3. JsonWizard’s XML output (well-formed)
<root>
<name>Belgium</name>
<capital>Brussels</capital>
<population>11589623</population>
<area>30528</area>
<currency>Euro</currency>
<languages>
<language>Flemish</language>
<language>French</language>
<language>German</language>
</languages>
</root>
We now have a single <root>
wrapper and a properly nested
<languages>
section, paving the way for a safe
XML ➡ JSON round trip.
Attempt #2 – XML ➜ JSON with JsonWizard
{
"root": {
"name": "Belgium",
"capital": "Brussels",
"population": 11589623,
"area": 30528,
"currency": "Euro",
"languages": {
"language": [
"Flemish",
"French",
"German"
]
}
}
}
The result is not byte-for-byte identical to our original JSON, but it is semantically
equivalent: all values are preserved and the languages
list is intact.
The extra root
node appears because XML requires exactly one
top-level element. Converters therefore wrap everything in a dummy element and keep
it when returning to JSON to avoid information loss.
Why converters keep the <root> wrapper
XML’s well-formedness rule says a document must have a single root.
JSON, on the other hand, allows multiple properties at the top level.
If a converter simply discarded the wrapper on the way back, it would not know how to name
the top-level object when converting the JSON again or generating an XSD. Retaining
root
is therefore the safest reversible choice—though some libraries let you
strip it manually if you don’t need round-trip symmetry.
4. Verifying the round trip in Java
Below is a minimal JUnit 5 test that should pass when using JsonWizard’s output and
fail with JsonFormatter’s. The snippet relies on
com.fasterxml.jackson.dataformat:jackson-dataformat-xml v2.19.0
.
Note: Let's copy the above XML code into a file and save it as country.xml
for this test.
@Test
void shouldRoundTripCountry() throws Exception {
XmlMapper xml = new XmlMapper();
ObjectMapper json = new ObjectMapper();
String xmlText = Files.readString(Path.of("country.xml"));
Country country = xml.readValue(xmlText, Country.class);
String jsonOut = json.writerWithDefaultPrettyPrinter().writeValueAsString(country);
Country copy = json.readValue(jsonOut, Country.class);
assertEquals(country, copy);
}
@Data
static class Country {
public String name;
public String capital;
public String population;
public String area;
public String currency;
@JacksonXmlElementWrapper(localName = "languages")
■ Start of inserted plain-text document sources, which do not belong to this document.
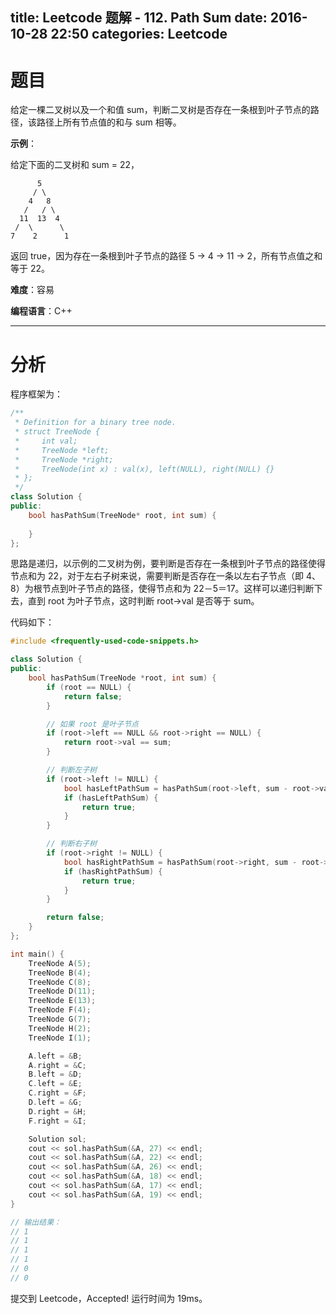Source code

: title: Leetcode 题解 - 112. Path Sum
date: 2016-10-28 22:50
categories: Leetcode
---

# 题目

给定一棵二叉树以及一个和值 sum，判断二叉树是否存在一条根到叶子节点的路径，该路径上所有节点值的和与 sum 相等。

<!-- more -->

**示例**：

给定下面的二叉树和 sum = 22，

          5
         / \
        4   8
       /   / \
      11  13  4
     /  \      \
    7    2      1

返回 true，因为存在一条根到叶子节点的路径 5 -> 4 -> 11 -> 2，所有节点值之和等于 22。

**难度**：容易

**编程语言**：C++

---

# 分析

程序框架为：

```cpp
/**
 * Definition for a binary tree node.
 * struct TreeNode {
 *     int val;
 *     TreeNode *left;
 *     TreeNode *right;
 *     TreeNode(int x) : val(x), left(NULL), right(NULL) {}
 * };
 */
class Solution {
public:
    bool hasPathSum(TreeNode* root, int sum) {
        
    }
};
```

思路是递归，以示例的二叉树为例，要判断是否存在一条根到叶子节点的路径使得节点和为 22，对于左右子树来说，需要判断是否存在一条以左右子节点（即 4、8）为根节点到叶子节点的路径，使得节点和为 22－5＝17。这样可以递归判断下去，直到 root 为叶子节点，这时判断 root->val 是否等于 sum。

代码如下：

```cpp
#include <frequently-used-code-snippets.h>

class Solution {
public:
    bool hasPathSum(TreeNode *root, int sum) {
        if (root == NULL) {
            return false;
        }

        // 如果 root 是叶子节点
        if (root->left == NULL && root->right == NULL) {
            return root->val == sum;
        }

        // 判断左子树
        if (root->left != NULL) {
            bool hasLeftPathSum = hasPathSum(root->left, sum - root->val);
            if (hasLeftPathSum) {
                return true;
            }
        }

        // 判断右子树
        if (root->right != NULL) {
            bool hasRightPathSum = hasPathSum(root->right, sum - root->val);
            if (hasRightPathSum) {
                return true;
            }
        }

        return false;
    }
};

int main() {
    TreeNode A(5);
    TreeNode B(4);
    TreeNode C(8);
    TreeNode D(11);
    TreeNode E(13);
    TreeNode F(4);
    TreeNode G(7);
    TreeNode H(2);
    TreeNode I(1);

    A.left = &B;
    A.right = &C;
    B.left = &D;
    C.left = &E;
    C.right = &F;
    D.left = &G;
    D.right = &H;
    F.right = &I;

    Solution sol;
    cout << sol.hasPathSum(&A, 27) << endl;
    cout << sol.hasPathSum(&A, 22) << endl;
    cout << sol.hasPathSum(&A, 26) << endl;
    cout << sol.hasPathSum(&A, 18) << endl;
    cout << sol.hasPathSum(&A, 17) << endl;
    cout << sol.hasPathSum(&A, 19) << endl;
}

// 输出结果：
// 1
// 1
// 1
// 1
// 0
// 0
```

提交到 Leetcode，Accepted! 运行时间为 19ms。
@JacksonXmlProperty(localName = "language")
public List<String> languages;
}
5. Takeaways
JsonWizard succeeds because it keeps XML well-formed (single root, unique child names) and
exposes useful error messages. JsonFormatter stumbles on the same input, returning
null
without context—a risky black box for automated workflows.
Tested on June 1 2025 with the public versions of JSONFormatter and JsonWizard. Results may change as these services evolve.